:: Task instructions ::
Say how many of the lines below contain the word "released"; nothing else belongs in the answer.

++++ Data section

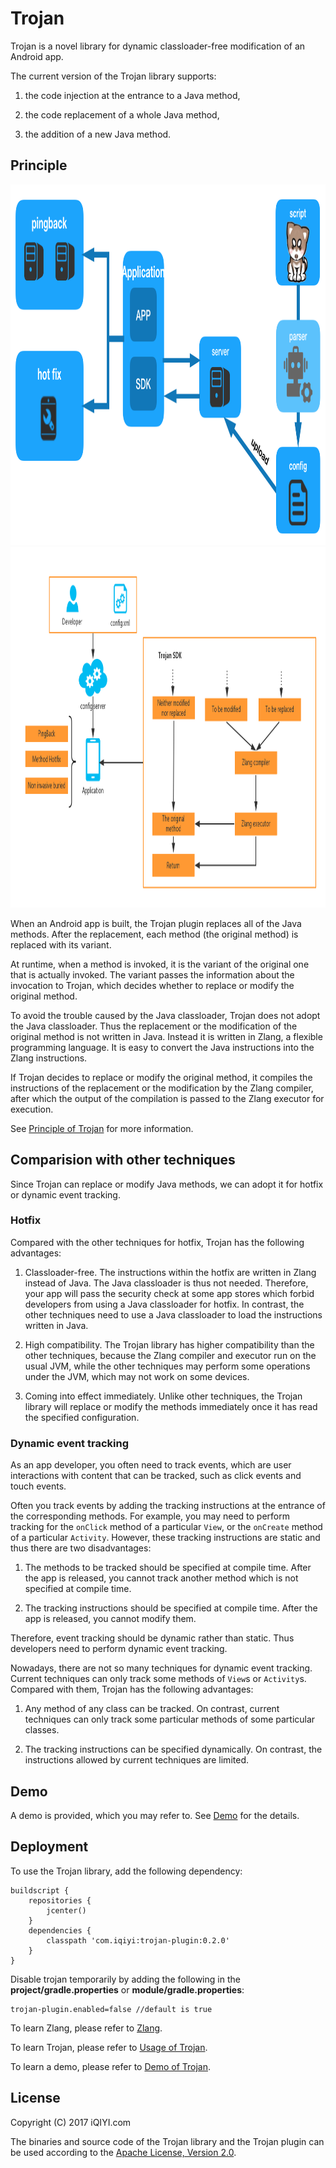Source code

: # Trojan

Trojan is a novel library for dynamic classloader-free modification of an Android app.

The current version of the Trojan library supports:
 
1. the code injection at the entrance to a Java method,

2. the code replacement of a whole Java method,

3. the addition of a new Java method.

## Principle

<img src="docs/pics/flow.png" width="1046" height="577"/>

<img src="docs/pics/fig.png" width="1046" height="577"/>

When an Android app is built, the Trojan plugin replaces all of the Java methods.
After the replacement, each method (the original method) is replaced with its variant.

At runtime, when a method is invoked, it is the variant of the original one that is actually invoked.
The variant passes the information about the invocation to Trojan,
which decides whether to replace or modify the original method.

To avoid the trouble caused by the Java classloader, Trojan does not adopt the Java classloader.
Thus the replacement or the modification of the original method is not written in Java.
Instead it is written in Zlang, a flexible programming language.
It is easy to convert the Java instructions into the Zlang instructions.

If Trojan decides to replace or modify the original method, it compiles the instructions of
the replacement or the modification by the Zlang compiler, after which the output of the compilation
is passed to the Zlang executor for execution.

See [Principle of Trojan](docs/trojan_principle.md) for more information.

## Comparision with other techniques

Since Trojan can replace or modify Java methods, we can adopt it for hotfix or dynamic event tracking.

### Hotfix

Compared with the other techniques for hotfix, Trojan has the following advantages:

1. Classloader-free. The instructions within the hotfix are written in Zlang instead of Java.
The Java classloader is thus not needed.
Therefore, your app will pass the security check at some app stores which forbid developers from
using a Java classloader for hotfix.
In contrast, the other techniques need to use a Java classloader to load the instructions written in Java.

2. High compatibility. The Trojan library has higher compatibility than the other techniques,
because the Zlang compiler and executor run on the usual JVM,
while the other techniques may perform some operations under the JVM, which may not work on some devices.

3. Coming into effect immediately. Unlike other techniques, the Trojan library will replace or modify
the methods immediately once it has read the specified configuration.

### Dynamic event tracking

As an app developer, you often need to track events,
which are user interactions with content that can be tracked, such as click events and touch events.

Often you track events by adding the tracking instructions at the entrance of the corresponding methods.
For example, you may need to perform tracking for the `onClick` method of a particular
`View`, or the `onCreate` method of a particular `Activity`. 
However, these tracking instructions are static and thus there are two disadvantages:

1. The methods to be tracked should be specified at compile time. After the app is released,
you cannot track another method which is not specified at compile time.
 
2. The tracking instructions should be specified at compile time. After the app is released,
you cannot modify them.

Therefore, event tracking should be dynamic rather than static. Thus developers need to perform
dynamic event tracking.

Nowadays, there are not so many techniques for dynamic event tracking. Current techniques
can only track some methods of `View`s or `Activity`s. Compared with them, Trojan
has the following advantages:

1. Any method of any class can be tracked. On contrast, current techniques can only track
some particular methods of some particular classes.

2. The tracking instructions can be specified dynamically. On contrast, the instructions allowed by
current techniques are limited.

## Demo

A demo is provided, which you may refer to. See [Demo](docs/trojan_demo.md) for the details.

## Deployment

To use the Trojan library, add the following dependency:


```
buildscript {
    repositories {
        jcenter()
    }
    dependencies {
        classpath 'com.iqiyi:trojan-plugin:0.2.0' 
    }
}
```

Disable trojan temporarily by adding the following in the **project/gradle.properties** or **module/gradle.properties**:
```
trojan-plugin.enabled=false //default is true
```

To learn Zlang, please refer to [Zlang](docs/zlang/zlang.md).

To learn Trojan, please refer to [Usage of Trojan](docs/trojan_usage.md).

To learn a demo, please refer to [Demo of Trojan](docs/trojan_demo.md).

## License

Copyright (C) 2017 iQIYI.com

The binaries and source code of the Trojan library and the Trojan plugin can be used according to the
[Apache License, Version 2.0](http://www.apache.org/licenses/LICENSE-2.0.html).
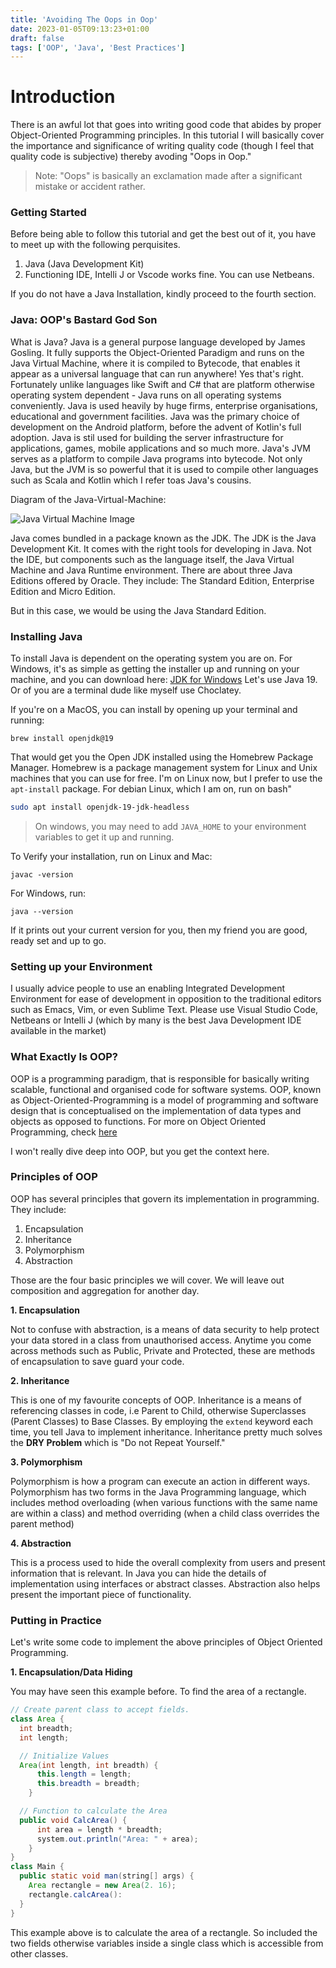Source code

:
 ```yaml
---
title: 'Avoiding The Oops in Oop'
date: 2023-01-05T09:13:23+01:00
draft: false
tags: ['OOP', 'Java', 'Best Practices']
---
```


# Introduction

There is an awful lot that goes into writing good code that abides by proper Object-Oriented Programming principles. In this tutorial I will basically cover the importance and significance of writing quality code (though I feel that quality code is subjective) thereby avoding "Oops in Oop."

> Note: "Oops" is basically an exclamation made after a significant mistake or accident rather.

### Getting Started

Before being able to follow this tutorial and get the best out of it, you have to meet up with the following perquisites.

1. Java (Java Development Kit)
2. Functioning IDE, Intelli J or Vscode works fine. You can use Netbeans.

If you do not have a Java Installation, kindly proceed to the fourth section.

### Java: OOP's Bastard God Son

What is Java? Java is a general purpose language developed by James Gosling. It fully supports the Object-Oriented Paradigm and runs on the Java Virtual Machine, where it is compiled to Bytecode, that enables it appear as a universal language that can run anywhere! Yes that's right. Fortunately unlike languages like Swift and C# that are platform otherwise operating system dependent - Java runs on all operating systems conveniently. Java is used heavily by huge firms, enterprise organisations, educational and government facilities. Java was the primary choice of development on the Android platform, before the advent of Kotlin's full adoption. Java is stil used for building the server infrastructure for applications, games, mobile applications and so much more. Java's JVM serves as a platform to compile Java programs into bytecode. Not only Java, but the JVM is so powerful that it is used to compile other languages such as Scala and Kotlin which I refer toas Java's cousins.

Diagram of the Java-Virtual-Machine:

![Java Virtual Machine Image](https://upload.wikimedia.org/wikipedia/commons/d/dd/JvmSpec7.png)

Java comes bundled in a package known as the JDK. The JDK is the Java Development Kit. It comes with the right tools for developing in Java. Not the IDE, but components such as the language itself, the Java Virtual Machine and Java Runtime environment. There are about three Java Editions offered by Oracle. They include: The Standard Edition, Enterprise Edition and Micro Edition.

But in this case, we would be using the Java Standard Edition.

### Installing Java

To install Java is dependent on the operating system you are on. For Windows, it's as simple as getting the installer up and running on your machine, and you can download here: [JDK for Windows](https://www.oracle.com/java/technologies/downloads/#jdk19-windows)
Let's use Java 19. Or of you are a terminal dude like myself use Choclatey.

If you're on a MacOS, you can install by opening up your terminal and running:

```shell
brew install openjdk@19
```

That would get you the Open JDK installed using the Homebrew Package Manager. Homebrew is a package management system for Linux and Unix machines that you can use for free. I'm on Linux now, but I prefer to use the `apt-install` package.
For debian Linux, which I am on, run on bash"

```bash
sudo apt install openjdk-19-jdk-headless
```

> On windows, you may need to add `JAVA_HOME` to your environment variables to get it up and running.

To Verify your installation, run on Linux and Mac:

```shell
javac -version
```

For Windows, run:

```shell
java --version
```

If it prints out your current version for you, then my friend you are good, ready set and up to go.

### Setting up your Environment

I usually advice people to use an enabling Integrated Development Environment for ease of development in opposition to the traditional editors such as Emacs, Vim, or even Sublime Text. Please use Visual Studio Code, Netbeans or Intelli J (which by many is the best Java Development IDE available in the market)

### What Exactly Is OOP?

OOP is a programming paradigm, that is responsible for basically writing scalable, functional and organised code for software systems. OOP, known as Object-Oriented-Programming is a model of programming and software design that is conceptualised on the implementation of data types and objects as opposed to functions. For more on Object Oriented Programming, check [here](https://en.wikipedia.org/wiki/Object-oriented_programming)

I won't really dive deep into OOP, but you get the context here.

### Principles of OOP

OOP has several principles that govern its implementation in programming. They include:

1. Encapsulation
2. Inheritance
3. Polymorphism
4. Abstraction

Those are the four basic principles we will cover. We will leave out composition and aggregation for another day.

**1. Encapsulation**

Not to confuse with abstraction, is a means of data security to help protect your data stored in a class from unauthorised access. Anytime you come across methods such as Public, Private and Protected, these are methods of encapsulation to save guard your code.

**2. Inheritance**

This is one of my favourite concepts of OOP. Inheritance is a means of referencing classes in code, i.e Parent to Child, otherwise Superclasses (Parent Classes) to Base Classes. By employing the `extend` keyword each time, you tell Java to implement inheritance. Inheritance pretty much solves the **DRY Problem** which is "Do not Repeat Yourself."

**3. Polymorphism**

Polymorphism is how a program can execute an action in different ways. Polymorphism has two forms in the Java Programming language, which includes method overloading (when various functions with the same name are within a class) and method overriding (when a child class overrides the parent method)

**4. Abstraction**

This is a process used to hide the overall complexity from users and present information that is relevant. In Java you can hide the details of implementation using interfaces or abstract classes. Abstraction also helps present the important piece of functionality.

### Putting in Practice

Let's write some code to implement the above principles of Object Oriented Programming.

**1. Encapsulation/Data Hiding**

You may have seen this example before. To find the area of a rectangle.

```java
// Create parent class to accept fields.
class Area {
  int breadth;
  int length;

  // Initialize Values
  Area(int length, int breadth) {
      this.length = length;
      this.breadth = breadth;
    }

  // Function to calculate the Area
  public void CalcArea() {
      int area = length * breadth;
      system.out.println("Area: " + area);
    }
}
class Main {
  public static void man(string[] args) {
    Area rectangle = new Area(2. 16);
    rectangle.calcArea():
  }
}

```

This example above is to calculate the area of a rectangle. So included the two fields otherwise variables inside a single class which is accessible from other classes.
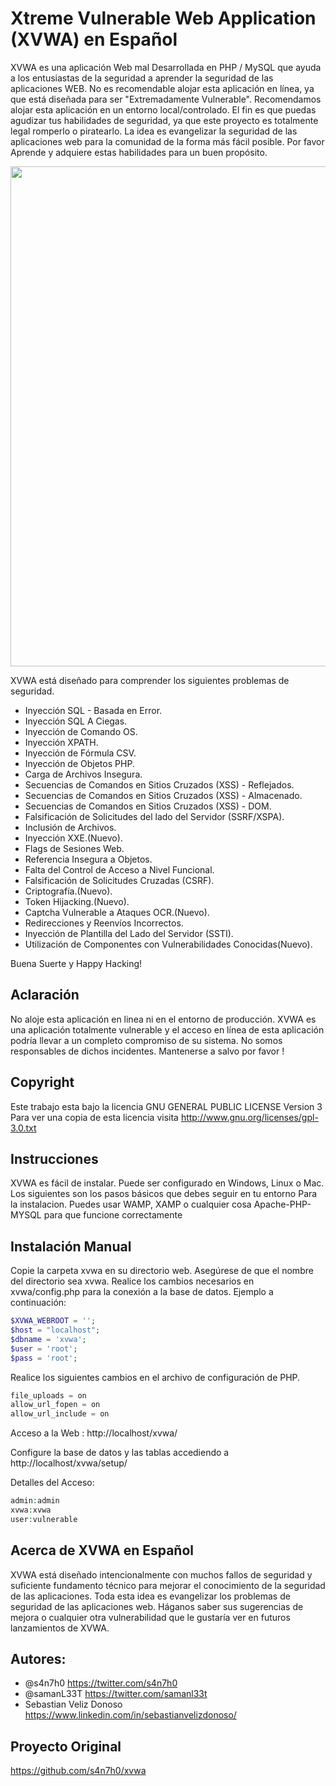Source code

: Xtreme Vulnerable Web Application (XVWA) en Español
=========================================
XVWA es una aplicación Web mal Desarrollada en PHP / MySQL que ayuda a los entusiastas de la seguridad 
a aprender la seguridad de las aplicaciones WEB. No es recomendable alojar esta aplicación en línea, ya que está
diseñada para ser "Extremadamente Vulnerable". Recomendamos alojar esta aplicación en un entorno local/controlado.
El fin es que puedas agudizar tus habilidades de seguridad, ya que este proyecto es totalmente legal romperlo o piratearlo.
La idea es evangelizar la seguridad de las aplicaciones web para la comunidad de la forma más fácil posible.
Por favor Aprende y adquiere estas habilidades para un buen propósito. 

<img src="https://i.imgur.com/q8wE1hY.jpg" width="1000" height="800">



XVWA está diseñado para comprender los siguientes problemas de seguridad. 

+ Inyección SQL - Basada en Error.
+ Inyección SQL A Ciegas. 
+ Inyección de Comando OS. 
+ Inyección XPATH.
+ Inyección de Fórmula CSV.
+ Inyección de Objetos PHP.
+ Carga de Archivos Insegura.
+ Secuencias de Comandos en Sitios Cruzados (XSS) - Reflejados. 
+ Secuencias de Comandos en Sitios Cruzados (XSS) - Almacenado. 
+ Secuencias de Comandos en Sitios Cruzados (XSS) - DOM.
+ Falsificación de Solicitudes del lado del Servidor (SSRF/XSPA).  
+ Inclusión de Archivos.
+ Inyección XXE.(Nuevo).
+ Flags de Sesiones Web.
+ Referencia Insegura a Objetos.
+ Falta del Control de Acceso a Nivel Funcional.
+ Falsificación de Solicitudes Cruzadas (CSRF).
+ Criptografía.(Nuevo).
+ Token Hijacking.(Nuevo).
+ Captcha Vulnerable a Ataques OCR.(Nuevo).
+ Redirecciones y Reenvíos Incorrectos.
+ Inyección de Plantilla del Lado del Servidor (SSTI).
+ Utilización de Componentes con Vulnerabilidades Conocidas(Nuevo).

 Buena Suerte y Happy Hacking!


## Aclaración

No aloje esta aplicación en linea ni en el entorno de producción. XVWA es una aplicación totalmente vulnerable y el acceso en línea de esta aplicación
podría llevar a un completo compromiso de su sistema. No somos responsables de dichos incidentes. Mantenerse a salvo por favor ! 

## Copyright
Este trabajo esta bajo la licencia GNU GENERAL PUBLIC LICENSE Version 3
Para ver una copia de esta licencia visita http://www.gnu.org/licenses/gpl-3.0.txt


## Instrucciones 
XVWA es fácil de instalar. Puede ser configurado en Windows, Linux o Mac. Los siguientes son los pasos básicos que debes seguir en tu entorno 
Para la instalacion. Puedes usar WAMP, XAMP o cualquier cosa  Apache-PHP-MYSQL para que funcione correctamente 

## Instalación Manual

Copie la carpeta xvwa en su directorio web. Asegúrese de que el nombre del directorio sea xvwa. 
Realice los cambios necesarios en xvwa/config.php para la conexión a la base de datos. Ejemplo a continuación:

```php
$XVWA_WEBROOT = '';  
$host = "localhost"; 
$dbname = 'xvwa';  
$user = 'root'; 
$pass = 'root';
```

Realice los siguientes cambios en el archivo de configuración de PHP.

```php
file_uploads = on 
allow_url_fopen = on 
allow_url_include = on 
```

Acceso a la Web :  http://localhost/xvwa/

Configure la base de datos y las tablas accediendo a http://localhost/xvwa/setup/

Detalles del Acceso:

```php
admin:admin
xvwa:xvwa
user:vulnerable
```


## Acerca de XVWA en Español

 XVWA está diseñado intencionalmente con muchos fallos de seguridad y suficiente fundamento técnico para mejorar el conocimiento de la seguridad de las aplicaciones. Toda esta idea es evangelizar los problemas de seguridad de las aplicaciones web. Háganos saber sus sugerencias de mejora o cualquier otra vulnerabilidad que le gustaría ver en futuros lanzamientos de XVWA.

## Autores:
- @s4n7h0 https://twitter.com/s4n7h0
- @samanL33T https://twitter.com/samanl33t 
- Sebastian Veliz Donoso https://www.linkedin.com/in/sebastianvelizdonoso/

## Proyecto Original
https://github.com/s4n7h0/xvwa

++++++++

:: Response ::
2